Pausing Replication In SymmetricDS

There are several different ways replication can be paused in SymmetricDS to fulfill different use cases. This blog will identify the differences between the various approaches so that you can make the best decision for your use case

Overview

Pausing replication might not be needed on most replication scenarios however if the situation arises where it is necessary to stop the flow of changes here are some options to consider. Each option has some different effects on the system and what happens when replication is started again.

Channel Enabled/Disabled

A very quick and simple way to stop replication at the channel level (or for all channels if needed) is to just toggle the enabled flag. This can be found on the Configure->Channels screen under the “show advanced options”. It can also be scripted using update sym_channel set enabled=0 where channel_id = ?.

When paused

This will take an effect on routing and all disabled channels will be skipped during the routing process. This allows changes to continue to be captured but will remain unrouted until the channel is enabled again. The purge process will also bypass these changes as they will not be eligible to purge so the data is safe and ready to sync when enabled. Be sure not to leave a channel disabled for too long though or it could create a sym_data table excessive in size until these changes are allowed to replicate again (and ultimately be purged).

When started again

Once the channel is enabled the next routing job run will pick it up again. It will route as much data as the channel allows (see max data to route on a channel) and also fill up batches when possible (see max batch size on a channel). The larger batch size will allow it to catch up quickly by creating the larger batches to process when running again.

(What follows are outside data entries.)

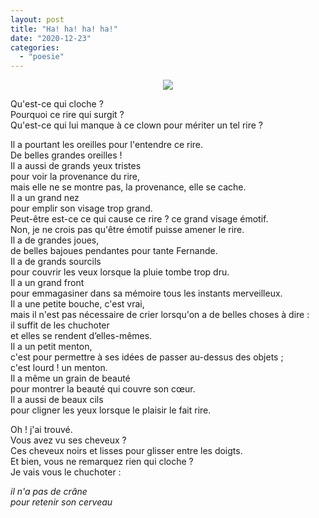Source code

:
 ```yaml
---
layout: post
title: "Ha! ha! ha! ha!"
date: "2020-12-23"
categories: 
  - "poesie"
---
```


<center>
	<img src="{{site.baseurl}}/assets/figures/clown-trans.png">
</center>

Qu'est-ce qui cloche ?  
Pourquoi ce rire qui surgit ?  
Qu'est-ce qui lui manque à ce clown pour mériter un tel rire ?

Il a pourtant les oreilles pour l'entendre ce rire.  
De belles grandes oreilles !  
Il a aussi de grands yeux tristes  
pour voir la provenance du rire,  
mais elle ne se montre pas, la provenance, elle se cache.  
Il a un grand nez  
pour emplir son visage trop grand.  
Peut-être est-ce ce qui cause ce rire ? ce grand visage émotif.  
Non, je ne crois pas qu'être émotif puisse amener le rire.  
Il a de grandes joues,  
de belles bajoues pendantes pour tante Fernande.  
Il a de grands sourcils  
pour couvrir les veux lorsque la pluie tombe trop dru.  
Il a un grand front  
pour emmagasiner dans sa mémoire tous les instants merveilleux.  
Il a une petite bouche, c'est vrai,  
mais il n'est pas nécessaire de crier lorsqu'on a de belles choses à dire :  
il suffit de les chuchoter  
et elles se rendent d’elles-mêmes.  
Il a un petit menton,  
c'est pour permettre à ses idées de passer au-dessus des objets ;  
c'est lourd ! un menton.  
Il a même un grain de beauté  
pour montrer la beauté qui couvre son cœur.  
Il a aussi de beaux cils  
pour cligner les yeux lorsque le plaisir le fait rire.

Oh ! j'ai trouvé.  
Vous avez vu ses cheveux ?  
Ces cheveux noirs et lisses pour glisser entre les doigts.  
Et bien, vous ne remarquez rien qui cloche ?  
Je vais vous le chuchoter :

_il n'a pas de crâne  
pour retenir son cerveau_
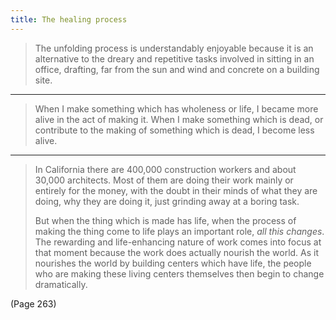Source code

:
 ```yaml
---
title: The healing process
---
```


> The unfolding process is understandably enjoyable because it is an alternative to the dreary and repetitive tasks involved in sitting in an office, drafting, far from the sun and wind and concrete on a building site.

---

> When I make something which has wholeness or life, I became more alive in the act of making it. When I make something which is dead, or contribute to the making of something which is dead, I become less alive.

---

> In California there are 400,000 construction workers and about 30,000 architects. Most of them are doing their work mainly or entirely for the money, with the doubt in their minds of what they are doing, why they are doing it, just grinding away at a boring task.
> 
> But when the thing which is made has life, when the process of making the thing come to life plays an important role, *all this changes*. The rewarding and life-enhancing nature of work comes into focus at that moment because the work does actually nourish the world. As it nourishes the world by building centers which have life, the people who are making these living centers themselves then begin to change dramatically.

(Page 263)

Node Channel Control Table

To control replication at the node and channel combination the sym_node_channel_ctl table can be used. This table combines a node and a channel to determine how replication will be controlled. There are two additional flags on the table to either suspend or ignore batches that meet this node and channel combination.

When paused

Routing will continue to process changes as normal but when a batch is created if the node and channel combination match any rows in the sym_node_channel_ctl table the flags will be used to determine how the batch is processed. If the ignore flag is on the batch will be marked for purging. If the suspend flag is on the batch will remain in a paused status indefinitely and will not be purged.

When started again

If a row is removed from this table that is preventing any suspended batches or the suspended flag is turned off the next push or pull job that processes the batch will pick it up and process per normal operation again.

Node Group Channel Window Table

To control replication at the node group and channel combination over a specific time period the sym_node_group_channel_wnd can be used. This table is setup for a node group, channel, start time, and end time to control when the replication is active. This might be used if replication is not to occur off hours or during some outage window.

When paused

Routing will continue to process changes as normal but when a batch is created for a node in a node group and a channel that matches the sym_node_group_channel_wnd table it will check the start and end time to determine if it can be processed. All unprocessed batches will remain in a paused state indefinitely and will not be eligible for purging.

When started again

If the entry int this table is removed or the current time extends beyond the start and end time range the batches will process again under normal operation on the next push or pull job execution.

Offline Node

Taking a node offline either intentionally or unintentionally will pause all replication in and out of the node indefinitely. Batches in this case will remain idle and will not process while a node is offline. They will continue to back up and can have side effects on the database storage and disk space if the time for which the node remains offline is long. If a node remains offline too long it might be faster to have it unregister and register again with an initial load. In some excessive cases the initial load size might be less than the size of all the changes that accumulated while offline.

Trigger Router Enabled/Disabled

Replication can also be paused by disabling table routing (sym_trigger_router). By setting the enabled flag to false here it will no longer capture changes for the tables that were disabled. This can be a bit more evasive than the options above as it will no longer detect changes and physically remove triggers while disabled.    These change will be lost and the only way to get back in sync again is through an initial load. So this approach should be used with caution.

Trigger or Router Insert, Update, Delete Toggled

If you need to control the DML type that is replicated or pause all three types (insert, update, and delete) you can do so at either the trigger or router level.

Trigger

At the trigger level it will prevent or remove triggers based on which DML is turned off. For example, if you turn off deletes then the delete trigger will be removed and only inserts and updates will be replicated. If you disable (uncheck) all three all replication for a given table will be disregarded.

Router

At the router level it will put these changes into batches that are marked as unrouted (node id of -1). This will continue to capture changes but they will be immediately setup for purging and not sent.